Barneys New York, through all the turmoil plaguing the retail industry this year and last, has kept its profile low under the cloak of private ownership — until now.
The luxury chain is said to be up for sale again and close to naming a new chief executive officer.
Sources said an individual has been selected as ceo and might need to fulfill obligations on another job before officially joining Barneys. The identity of the individual could not be learned.
David Jackson, ceo of Barneys owner Istithmar, would not comment on whether the chain is for sale or that it’s found a new ceo.

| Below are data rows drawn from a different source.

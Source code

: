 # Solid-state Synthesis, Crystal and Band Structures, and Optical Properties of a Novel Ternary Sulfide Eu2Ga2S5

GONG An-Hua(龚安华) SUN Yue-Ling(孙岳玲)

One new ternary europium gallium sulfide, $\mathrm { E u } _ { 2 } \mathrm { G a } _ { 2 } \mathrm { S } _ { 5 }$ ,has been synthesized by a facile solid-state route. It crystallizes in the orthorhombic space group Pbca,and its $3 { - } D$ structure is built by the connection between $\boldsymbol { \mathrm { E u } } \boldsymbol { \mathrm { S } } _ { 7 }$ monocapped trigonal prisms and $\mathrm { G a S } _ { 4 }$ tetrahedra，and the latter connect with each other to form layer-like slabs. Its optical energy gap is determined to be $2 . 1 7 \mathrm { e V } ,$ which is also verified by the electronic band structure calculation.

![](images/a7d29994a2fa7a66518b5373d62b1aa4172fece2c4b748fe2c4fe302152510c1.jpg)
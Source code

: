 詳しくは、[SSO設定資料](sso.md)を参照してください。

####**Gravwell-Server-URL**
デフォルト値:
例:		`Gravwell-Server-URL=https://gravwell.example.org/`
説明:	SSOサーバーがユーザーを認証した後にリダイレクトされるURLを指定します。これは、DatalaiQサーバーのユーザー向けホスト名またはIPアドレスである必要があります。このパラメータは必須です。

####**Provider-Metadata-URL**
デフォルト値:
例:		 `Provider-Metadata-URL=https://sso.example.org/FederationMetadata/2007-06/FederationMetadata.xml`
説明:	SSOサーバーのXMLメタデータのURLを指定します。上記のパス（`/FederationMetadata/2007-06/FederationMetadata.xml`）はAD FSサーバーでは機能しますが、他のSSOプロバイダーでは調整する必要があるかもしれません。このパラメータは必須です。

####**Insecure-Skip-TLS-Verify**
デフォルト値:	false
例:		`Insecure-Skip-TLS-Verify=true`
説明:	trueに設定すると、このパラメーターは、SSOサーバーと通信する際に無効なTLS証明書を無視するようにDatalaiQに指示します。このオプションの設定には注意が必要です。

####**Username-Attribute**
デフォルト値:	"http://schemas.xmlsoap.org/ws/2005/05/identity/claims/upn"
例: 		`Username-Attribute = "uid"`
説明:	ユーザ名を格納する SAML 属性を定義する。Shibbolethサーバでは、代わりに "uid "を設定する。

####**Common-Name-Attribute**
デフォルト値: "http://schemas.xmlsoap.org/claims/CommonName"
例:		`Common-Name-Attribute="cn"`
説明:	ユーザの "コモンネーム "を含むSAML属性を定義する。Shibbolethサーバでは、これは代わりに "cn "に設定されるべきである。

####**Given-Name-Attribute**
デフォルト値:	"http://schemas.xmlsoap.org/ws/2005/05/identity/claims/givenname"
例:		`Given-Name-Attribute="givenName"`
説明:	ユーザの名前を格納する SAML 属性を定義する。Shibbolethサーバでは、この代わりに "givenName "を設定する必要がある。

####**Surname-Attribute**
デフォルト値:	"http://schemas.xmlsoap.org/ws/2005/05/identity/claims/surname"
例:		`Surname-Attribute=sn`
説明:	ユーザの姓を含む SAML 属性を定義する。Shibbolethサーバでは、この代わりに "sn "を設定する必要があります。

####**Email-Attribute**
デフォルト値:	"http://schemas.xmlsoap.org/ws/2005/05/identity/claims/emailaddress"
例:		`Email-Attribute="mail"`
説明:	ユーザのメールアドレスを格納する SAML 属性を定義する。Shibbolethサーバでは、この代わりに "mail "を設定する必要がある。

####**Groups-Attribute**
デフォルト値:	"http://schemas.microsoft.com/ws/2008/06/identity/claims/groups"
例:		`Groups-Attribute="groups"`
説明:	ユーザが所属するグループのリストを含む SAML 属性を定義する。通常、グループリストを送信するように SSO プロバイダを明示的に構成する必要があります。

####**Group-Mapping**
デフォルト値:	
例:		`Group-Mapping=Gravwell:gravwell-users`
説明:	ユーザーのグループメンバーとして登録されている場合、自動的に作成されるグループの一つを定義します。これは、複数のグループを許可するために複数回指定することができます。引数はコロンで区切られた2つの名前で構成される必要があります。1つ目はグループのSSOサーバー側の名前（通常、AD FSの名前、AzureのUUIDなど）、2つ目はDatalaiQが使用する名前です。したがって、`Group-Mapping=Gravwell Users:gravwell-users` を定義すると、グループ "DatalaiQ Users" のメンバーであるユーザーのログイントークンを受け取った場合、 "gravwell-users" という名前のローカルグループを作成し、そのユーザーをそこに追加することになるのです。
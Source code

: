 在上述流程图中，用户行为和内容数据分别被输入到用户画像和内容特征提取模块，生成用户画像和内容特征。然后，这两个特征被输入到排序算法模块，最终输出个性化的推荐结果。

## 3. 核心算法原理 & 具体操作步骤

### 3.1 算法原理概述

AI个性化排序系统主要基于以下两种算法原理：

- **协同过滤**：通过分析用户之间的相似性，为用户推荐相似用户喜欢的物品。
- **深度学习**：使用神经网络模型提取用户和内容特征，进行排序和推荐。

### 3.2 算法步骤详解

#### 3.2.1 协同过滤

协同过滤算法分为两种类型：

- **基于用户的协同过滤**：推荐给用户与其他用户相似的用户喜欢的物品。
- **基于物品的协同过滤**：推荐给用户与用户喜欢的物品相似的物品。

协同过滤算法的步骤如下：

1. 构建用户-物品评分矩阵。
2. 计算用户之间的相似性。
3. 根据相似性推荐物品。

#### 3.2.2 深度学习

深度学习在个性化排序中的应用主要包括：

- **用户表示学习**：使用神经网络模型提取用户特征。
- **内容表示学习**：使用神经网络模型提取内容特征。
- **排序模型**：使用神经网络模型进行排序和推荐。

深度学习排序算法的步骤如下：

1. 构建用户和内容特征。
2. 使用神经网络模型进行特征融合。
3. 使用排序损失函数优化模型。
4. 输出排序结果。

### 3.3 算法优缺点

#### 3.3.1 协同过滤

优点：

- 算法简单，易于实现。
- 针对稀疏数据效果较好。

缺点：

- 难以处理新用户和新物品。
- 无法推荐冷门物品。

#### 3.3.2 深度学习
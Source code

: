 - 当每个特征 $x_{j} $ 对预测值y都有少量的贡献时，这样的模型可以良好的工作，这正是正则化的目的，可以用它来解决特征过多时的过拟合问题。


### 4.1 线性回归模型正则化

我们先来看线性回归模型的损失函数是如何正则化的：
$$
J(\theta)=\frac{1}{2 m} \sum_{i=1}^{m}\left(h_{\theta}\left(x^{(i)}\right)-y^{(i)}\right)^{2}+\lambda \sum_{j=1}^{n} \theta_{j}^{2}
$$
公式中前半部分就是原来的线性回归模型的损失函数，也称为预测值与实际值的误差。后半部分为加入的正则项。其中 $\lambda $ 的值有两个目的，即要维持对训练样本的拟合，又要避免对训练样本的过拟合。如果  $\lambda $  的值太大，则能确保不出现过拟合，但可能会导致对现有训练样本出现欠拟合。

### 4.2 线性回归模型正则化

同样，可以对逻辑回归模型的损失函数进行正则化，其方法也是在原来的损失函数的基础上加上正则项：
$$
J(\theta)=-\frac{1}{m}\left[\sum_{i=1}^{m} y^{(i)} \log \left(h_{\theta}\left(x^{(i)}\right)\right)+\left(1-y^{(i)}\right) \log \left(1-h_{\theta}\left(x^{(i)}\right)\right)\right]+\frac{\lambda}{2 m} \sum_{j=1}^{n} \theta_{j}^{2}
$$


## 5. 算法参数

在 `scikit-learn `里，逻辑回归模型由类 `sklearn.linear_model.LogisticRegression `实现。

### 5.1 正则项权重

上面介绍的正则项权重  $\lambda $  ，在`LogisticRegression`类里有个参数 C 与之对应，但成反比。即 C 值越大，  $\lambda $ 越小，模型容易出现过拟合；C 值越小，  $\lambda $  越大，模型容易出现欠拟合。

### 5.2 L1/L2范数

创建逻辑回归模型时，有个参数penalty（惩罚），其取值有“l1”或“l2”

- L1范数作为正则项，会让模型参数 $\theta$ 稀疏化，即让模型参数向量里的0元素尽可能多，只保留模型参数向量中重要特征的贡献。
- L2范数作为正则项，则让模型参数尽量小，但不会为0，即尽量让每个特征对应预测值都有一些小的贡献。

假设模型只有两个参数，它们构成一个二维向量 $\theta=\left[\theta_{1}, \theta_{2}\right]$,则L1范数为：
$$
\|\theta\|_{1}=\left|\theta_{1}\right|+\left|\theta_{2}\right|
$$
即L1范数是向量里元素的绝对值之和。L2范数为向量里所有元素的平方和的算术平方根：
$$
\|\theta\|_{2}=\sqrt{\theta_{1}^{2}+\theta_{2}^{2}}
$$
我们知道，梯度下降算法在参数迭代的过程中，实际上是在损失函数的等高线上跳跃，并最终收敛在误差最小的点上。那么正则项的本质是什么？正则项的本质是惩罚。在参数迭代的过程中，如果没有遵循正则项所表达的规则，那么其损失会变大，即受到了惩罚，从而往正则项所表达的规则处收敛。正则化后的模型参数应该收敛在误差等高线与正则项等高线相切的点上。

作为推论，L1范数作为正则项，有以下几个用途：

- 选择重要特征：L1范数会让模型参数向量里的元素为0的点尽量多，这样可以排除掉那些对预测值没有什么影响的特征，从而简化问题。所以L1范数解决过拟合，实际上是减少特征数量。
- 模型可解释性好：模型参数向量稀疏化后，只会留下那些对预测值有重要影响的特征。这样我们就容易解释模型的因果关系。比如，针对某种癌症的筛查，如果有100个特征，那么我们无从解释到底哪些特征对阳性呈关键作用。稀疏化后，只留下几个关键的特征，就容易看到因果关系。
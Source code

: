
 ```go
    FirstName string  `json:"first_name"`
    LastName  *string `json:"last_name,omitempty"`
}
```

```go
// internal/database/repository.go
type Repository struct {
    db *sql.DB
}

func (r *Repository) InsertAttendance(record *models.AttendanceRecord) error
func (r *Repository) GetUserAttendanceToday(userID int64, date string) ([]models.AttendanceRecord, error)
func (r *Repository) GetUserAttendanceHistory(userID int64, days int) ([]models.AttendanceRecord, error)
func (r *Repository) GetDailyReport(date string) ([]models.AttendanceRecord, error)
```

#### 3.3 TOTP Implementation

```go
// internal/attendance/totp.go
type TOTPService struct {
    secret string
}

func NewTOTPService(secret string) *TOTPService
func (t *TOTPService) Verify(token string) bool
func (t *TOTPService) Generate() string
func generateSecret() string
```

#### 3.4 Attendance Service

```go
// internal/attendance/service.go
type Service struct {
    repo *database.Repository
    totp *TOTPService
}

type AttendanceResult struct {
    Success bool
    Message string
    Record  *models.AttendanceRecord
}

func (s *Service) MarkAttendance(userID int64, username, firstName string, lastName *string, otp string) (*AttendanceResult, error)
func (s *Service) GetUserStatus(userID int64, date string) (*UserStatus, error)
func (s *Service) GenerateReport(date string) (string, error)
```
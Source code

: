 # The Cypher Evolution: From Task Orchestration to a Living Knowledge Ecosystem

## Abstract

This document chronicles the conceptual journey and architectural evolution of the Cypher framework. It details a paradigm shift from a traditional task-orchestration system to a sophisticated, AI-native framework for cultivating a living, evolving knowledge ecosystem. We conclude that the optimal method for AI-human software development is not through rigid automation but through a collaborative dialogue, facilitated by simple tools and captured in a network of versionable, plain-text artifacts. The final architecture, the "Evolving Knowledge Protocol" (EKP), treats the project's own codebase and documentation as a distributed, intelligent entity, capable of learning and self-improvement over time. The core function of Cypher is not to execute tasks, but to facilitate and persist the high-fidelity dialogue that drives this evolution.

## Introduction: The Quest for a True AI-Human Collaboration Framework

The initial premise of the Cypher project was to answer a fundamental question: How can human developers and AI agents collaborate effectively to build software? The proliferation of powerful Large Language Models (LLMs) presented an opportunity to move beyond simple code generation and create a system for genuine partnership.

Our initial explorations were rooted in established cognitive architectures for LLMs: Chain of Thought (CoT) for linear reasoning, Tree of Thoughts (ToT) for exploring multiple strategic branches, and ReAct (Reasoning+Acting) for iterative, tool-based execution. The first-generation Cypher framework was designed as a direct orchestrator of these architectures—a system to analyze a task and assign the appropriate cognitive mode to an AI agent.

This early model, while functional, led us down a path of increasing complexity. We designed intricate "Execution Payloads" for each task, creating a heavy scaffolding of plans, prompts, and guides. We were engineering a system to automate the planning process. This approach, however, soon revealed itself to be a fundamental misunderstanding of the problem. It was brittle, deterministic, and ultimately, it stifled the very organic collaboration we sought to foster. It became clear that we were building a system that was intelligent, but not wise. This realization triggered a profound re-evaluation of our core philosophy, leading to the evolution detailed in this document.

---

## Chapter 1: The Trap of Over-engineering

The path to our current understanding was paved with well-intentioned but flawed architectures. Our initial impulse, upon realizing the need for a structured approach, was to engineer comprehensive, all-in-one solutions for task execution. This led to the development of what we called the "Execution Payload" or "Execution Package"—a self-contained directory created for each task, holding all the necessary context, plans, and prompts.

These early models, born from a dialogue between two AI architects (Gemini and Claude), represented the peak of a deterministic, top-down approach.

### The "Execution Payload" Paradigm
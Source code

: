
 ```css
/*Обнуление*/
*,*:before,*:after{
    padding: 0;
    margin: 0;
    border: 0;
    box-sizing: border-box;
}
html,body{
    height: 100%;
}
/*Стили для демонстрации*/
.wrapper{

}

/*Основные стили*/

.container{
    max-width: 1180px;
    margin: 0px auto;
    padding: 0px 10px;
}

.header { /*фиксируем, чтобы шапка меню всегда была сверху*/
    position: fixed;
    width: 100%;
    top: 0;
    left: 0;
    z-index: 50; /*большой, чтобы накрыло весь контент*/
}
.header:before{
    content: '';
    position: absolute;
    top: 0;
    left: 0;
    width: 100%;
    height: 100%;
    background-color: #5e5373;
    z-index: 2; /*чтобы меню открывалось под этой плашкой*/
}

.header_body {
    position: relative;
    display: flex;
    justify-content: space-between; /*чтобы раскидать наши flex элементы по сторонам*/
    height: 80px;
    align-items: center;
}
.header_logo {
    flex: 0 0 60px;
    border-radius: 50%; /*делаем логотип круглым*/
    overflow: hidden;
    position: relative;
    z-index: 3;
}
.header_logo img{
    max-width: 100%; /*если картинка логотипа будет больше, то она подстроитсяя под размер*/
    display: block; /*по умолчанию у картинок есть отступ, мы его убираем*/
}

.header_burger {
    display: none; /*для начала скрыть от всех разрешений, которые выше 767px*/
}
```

Meeting both objectives would be a feat for Barneys for several reasons. The deteriorating economy has decimated the luxury sector — both Saks Inc. and Neiman Marcus Inc. have been saddled with excess inventories and double-digit sales declines — and has dried up the market for mergers and acquisitions.
In addition, Barneys has an unproven expansion strategy, with its flagship openings over the last three years in the U.S. not yet gaining momentum. Handsomely designed flagships were opened in March 2006 in Boston, followed by Dallas, Las Vegas and San Francisco. Barneys in that stretch also relocated its stores in Chicago and Seattle.
“Barneys New York’s taste level has not been widely accepted elsewhere, as they built stores across the country,” said Joyce Greenberg, an investment banker, formerly with Financo Inc. “The market for Barneys merchandise does not appear to be as broad as originally anticipated.”
Last November, Moody’s Investors Service downgraded Barneys’ debt, citing weaker-than-expected operating performance and debt-protection measures since the company was purchased in September 2007 by Istithmar, an investment firm controlled by the government of Dubai. Istithmar purchased Barneys from the Jones Apparel Group Inc. for $942.3 million, beating out Link Theory Holdings Co. Ltd. of Tokyo in a bidding battle and thinking the brand was exportable internationally. Istithmar bought Barneys at the peak of the market. At the time, Barneys generated about $50 million in EBITDA.
But the Dubai economy is facing serious pressure as real estate values there plummet, unemployment rises and tourism dries up. There was speculation this week that on top of its retail difficulties, Istithmar’s real estate holdings are losing value. Bloomberg News first reported Barneys was up for sale. Instead of selling Barneys outright, Istithmar could seek an equity partner in the business.
Selling Barneys for anywhere near its purchase price of two years ago would seem almost impossible at this juncture. Jones acquired Barneys from Whippoorwill Associates Inc. and Bay Harbor Management in 2004 for $397.5 million.
Moody’s also cited concerns that Barneys continued to operate in the tough retail environment for months without a ceo. Howard Socol served as Barneys president, ceo and chairman for over seven years but left the store at the end of last June amid speculation he disagreed with Istithmar on exactly how the chain should expand. Barneys had sales of over $780 million for the year ended Aug. 2. “It’s strange there has been no ceo at Barneys since July,” said another financial source. Since Socol’s departure, the luxury chain has been run by a tier of veteran Barneys executive vice presidents. To its credit, Barneys has maintained its hip image and most of its senior staff.
U.S. luxury retail executives are not likely candidates for Barneys since most would have non-compete clauses in their contracts, eliminating such individuals as Saks Fifth Avenue’s Ron Frasch, Jim Gold of Bergdorf Goodman or Karen Katz of the Neiman Marcus stores. On the international front, names that have surfaced are Vittoria Radice of La Rinascente; Mark Lee, formerly of Gucci; Caryn Lerner of Holt Renfrew, and former Topshop chief Jane Shepherdson. Barneys also could choose an individual from outside the retail sector.